# Exercise brief
For the records below, say how many lines contain the string "text". Give the number only.
__________
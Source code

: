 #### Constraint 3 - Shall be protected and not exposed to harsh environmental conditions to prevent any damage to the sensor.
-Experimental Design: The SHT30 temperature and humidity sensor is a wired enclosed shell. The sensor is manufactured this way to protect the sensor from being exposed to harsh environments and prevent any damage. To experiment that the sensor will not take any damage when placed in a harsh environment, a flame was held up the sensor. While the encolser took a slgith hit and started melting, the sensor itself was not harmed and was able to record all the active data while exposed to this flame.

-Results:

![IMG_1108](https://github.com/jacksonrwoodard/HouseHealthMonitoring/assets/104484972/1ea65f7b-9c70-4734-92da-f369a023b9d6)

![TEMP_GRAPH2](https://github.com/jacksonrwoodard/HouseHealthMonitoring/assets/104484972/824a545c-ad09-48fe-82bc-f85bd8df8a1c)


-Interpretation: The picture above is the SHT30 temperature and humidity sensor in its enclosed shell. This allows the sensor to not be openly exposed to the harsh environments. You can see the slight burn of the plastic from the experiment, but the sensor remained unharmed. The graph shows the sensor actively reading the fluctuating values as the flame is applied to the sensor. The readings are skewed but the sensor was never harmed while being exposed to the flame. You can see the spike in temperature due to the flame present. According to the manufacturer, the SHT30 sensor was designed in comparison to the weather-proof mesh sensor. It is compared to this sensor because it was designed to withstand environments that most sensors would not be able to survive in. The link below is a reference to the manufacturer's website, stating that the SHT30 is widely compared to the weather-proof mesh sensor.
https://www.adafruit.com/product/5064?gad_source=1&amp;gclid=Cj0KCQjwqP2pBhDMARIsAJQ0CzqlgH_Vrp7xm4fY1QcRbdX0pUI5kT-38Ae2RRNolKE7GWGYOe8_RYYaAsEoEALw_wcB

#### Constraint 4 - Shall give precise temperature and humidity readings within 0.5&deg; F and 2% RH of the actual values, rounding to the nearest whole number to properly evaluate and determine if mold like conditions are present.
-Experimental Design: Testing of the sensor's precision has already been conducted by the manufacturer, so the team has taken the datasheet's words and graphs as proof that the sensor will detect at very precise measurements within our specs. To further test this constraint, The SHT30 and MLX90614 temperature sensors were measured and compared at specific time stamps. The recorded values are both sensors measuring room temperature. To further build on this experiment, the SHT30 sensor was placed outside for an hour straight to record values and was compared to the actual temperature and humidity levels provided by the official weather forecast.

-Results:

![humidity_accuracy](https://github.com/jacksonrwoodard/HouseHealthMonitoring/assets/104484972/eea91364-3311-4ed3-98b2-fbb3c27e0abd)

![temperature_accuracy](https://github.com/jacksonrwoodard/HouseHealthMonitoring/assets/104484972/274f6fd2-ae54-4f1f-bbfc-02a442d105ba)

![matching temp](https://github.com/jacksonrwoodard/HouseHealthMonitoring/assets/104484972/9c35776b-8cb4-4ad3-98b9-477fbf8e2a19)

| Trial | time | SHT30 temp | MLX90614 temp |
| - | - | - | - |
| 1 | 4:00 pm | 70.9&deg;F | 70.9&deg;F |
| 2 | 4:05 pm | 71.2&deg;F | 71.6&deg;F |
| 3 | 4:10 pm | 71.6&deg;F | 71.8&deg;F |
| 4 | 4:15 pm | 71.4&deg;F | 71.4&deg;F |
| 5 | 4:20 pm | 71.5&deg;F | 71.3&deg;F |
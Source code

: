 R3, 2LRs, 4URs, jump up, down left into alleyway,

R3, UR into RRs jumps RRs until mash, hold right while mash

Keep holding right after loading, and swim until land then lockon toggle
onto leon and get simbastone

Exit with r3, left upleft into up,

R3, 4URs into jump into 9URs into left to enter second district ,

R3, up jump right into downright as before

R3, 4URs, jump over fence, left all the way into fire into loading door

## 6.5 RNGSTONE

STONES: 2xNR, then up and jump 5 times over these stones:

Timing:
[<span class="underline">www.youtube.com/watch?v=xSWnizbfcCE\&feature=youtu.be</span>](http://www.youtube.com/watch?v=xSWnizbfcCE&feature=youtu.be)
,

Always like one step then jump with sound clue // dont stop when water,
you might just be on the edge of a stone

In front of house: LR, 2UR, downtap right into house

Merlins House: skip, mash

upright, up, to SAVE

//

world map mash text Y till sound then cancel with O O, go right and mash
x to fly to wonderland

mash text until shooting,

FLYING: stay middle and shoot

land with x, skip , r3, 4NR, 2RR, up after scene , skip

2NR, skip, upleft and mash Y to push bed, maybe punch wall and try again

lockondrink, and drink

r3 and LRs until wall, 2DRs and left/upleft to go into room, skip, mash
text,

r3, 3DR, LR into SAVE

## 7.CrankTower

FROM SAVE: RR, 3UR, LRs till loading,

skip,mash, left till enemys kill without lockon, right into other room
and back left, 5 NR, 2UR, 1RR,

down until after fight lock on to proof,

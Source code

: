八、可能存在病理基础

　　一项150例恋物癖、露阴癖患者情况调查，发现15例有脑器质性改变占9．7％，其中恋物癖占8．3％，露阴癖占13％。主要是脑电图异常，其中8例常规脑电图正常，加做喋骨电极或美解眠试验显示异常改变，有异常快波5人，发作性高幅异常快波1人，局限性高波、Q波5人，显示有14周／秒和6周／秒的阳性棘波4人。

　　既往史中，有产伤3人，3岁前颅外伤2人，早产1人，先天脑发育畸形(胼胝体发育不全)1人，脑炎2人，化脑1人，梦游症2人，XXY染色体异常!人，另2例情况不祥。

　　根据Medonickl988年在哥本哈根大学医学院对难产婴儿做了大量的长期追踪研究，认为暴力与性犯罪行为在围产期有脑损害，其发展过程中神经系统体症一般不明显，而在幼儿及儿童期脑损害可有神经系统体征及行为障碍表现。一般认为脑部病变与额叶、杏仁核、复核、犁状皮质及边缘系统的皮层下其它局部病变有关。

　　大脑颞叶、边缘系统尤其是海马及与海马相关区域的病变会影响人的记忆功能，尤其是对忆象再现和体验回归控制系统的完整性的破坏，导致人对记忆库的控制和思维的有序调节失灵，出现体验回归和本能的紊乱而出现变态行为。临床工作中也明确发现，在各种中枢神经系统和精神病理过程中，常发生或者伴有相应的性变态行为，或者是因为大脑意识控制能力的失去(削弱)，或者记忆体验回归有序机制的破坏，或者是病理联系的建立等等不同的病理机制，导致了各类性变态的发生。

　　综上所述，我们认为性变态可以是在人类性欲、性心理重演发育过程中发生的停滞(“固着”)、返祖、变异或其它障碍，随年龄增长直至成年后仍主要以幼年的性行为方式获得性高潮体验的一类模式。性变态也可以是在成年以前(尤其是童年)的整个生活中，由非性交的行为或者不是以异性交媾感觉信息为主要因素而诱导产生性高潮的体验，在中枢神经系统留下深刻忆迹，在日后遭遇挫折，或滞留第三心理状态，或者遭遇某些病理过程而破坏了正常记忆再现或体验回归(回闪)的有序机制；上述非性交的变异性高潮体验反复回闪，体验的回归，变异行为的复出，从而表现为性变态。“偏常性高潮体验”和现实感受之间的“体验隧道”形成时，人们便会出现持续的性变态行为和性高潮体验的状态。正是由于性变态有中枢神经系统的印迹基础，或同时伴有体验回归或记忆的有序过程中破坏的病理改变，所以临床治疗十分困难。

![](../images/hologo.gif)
__________
# Exercise response
3